--- Exercise goal ---
Copied exactly and without pictures, the lines from the beginning of the entries through the one that holds "#### Task 6.1: Add __aenter__ Method" should form the entire reply.

--- Supplied information ---
•••
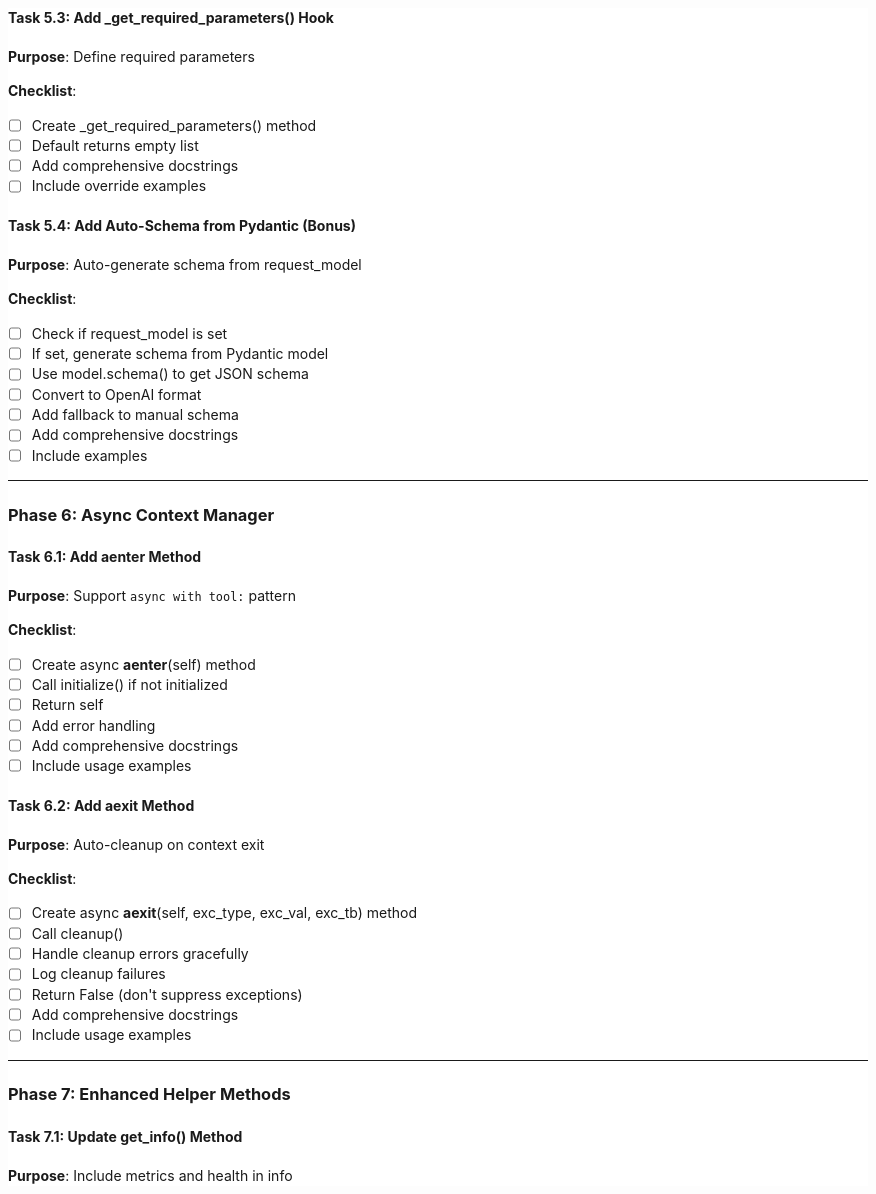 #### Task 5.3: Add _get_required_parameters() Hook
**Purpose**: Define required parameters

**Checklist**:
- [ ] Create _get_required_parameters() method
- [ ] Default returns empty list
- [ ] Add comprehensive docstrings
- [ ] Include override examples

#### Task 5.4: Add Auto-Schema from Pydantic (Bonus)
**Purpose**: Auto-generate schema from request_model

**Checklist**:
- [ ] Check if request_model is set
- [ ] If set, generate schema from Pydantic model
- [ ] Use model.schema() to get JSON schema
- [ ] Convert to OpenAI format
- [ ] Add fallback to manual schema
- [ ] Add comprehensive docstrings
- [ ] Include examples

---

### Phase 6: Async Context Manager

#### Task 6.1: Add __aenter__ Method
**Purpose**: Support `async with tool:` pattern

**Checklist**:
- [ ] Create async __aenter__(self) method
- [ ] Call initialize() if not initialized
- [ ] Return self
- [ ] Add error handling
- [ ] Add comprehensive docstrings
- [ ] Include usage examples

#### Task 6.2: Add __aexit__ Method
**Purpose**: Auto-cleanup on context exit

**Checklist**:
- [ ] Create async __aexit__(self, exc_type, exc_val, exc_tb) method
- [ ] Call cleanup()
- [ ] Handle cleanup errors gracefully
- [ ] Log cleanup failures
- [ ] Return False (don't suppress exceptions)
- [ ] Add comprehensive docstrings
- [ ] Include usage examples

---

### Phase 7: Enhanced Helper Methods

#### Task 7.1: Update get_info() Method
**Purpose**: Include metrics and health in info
•••
--- Solution for this problem ---
 #### Task 5.3: Add _get_required_parameters() Hook
**Purpose**: Define required parameters

**Checklist**:
- [ ] Create _get_required_parameters() method
- [ ] Default returns empty list
- [ ] Add comprehensive docstrings
- [ ] Include override examples

#### Task 5.4: Add Auto-Schema from Pydantic (Bonus)
**Purpose**: Auto-generate schema from request_model

**Checklist**:
- [ ] Check if request_model is set
- [ ] If set, generate schema from Pydantic model
- [ ] Use model.schema() to get JSON schema
- [ ] Convert to OpenAI format
- [ ] Add fallback to manual schema
- [ ] Add comprehensive docstrings
- [ ] Include examples

---

### Phase 6: Async Context Manager

#### Task 6.1: Add __aenter__ Method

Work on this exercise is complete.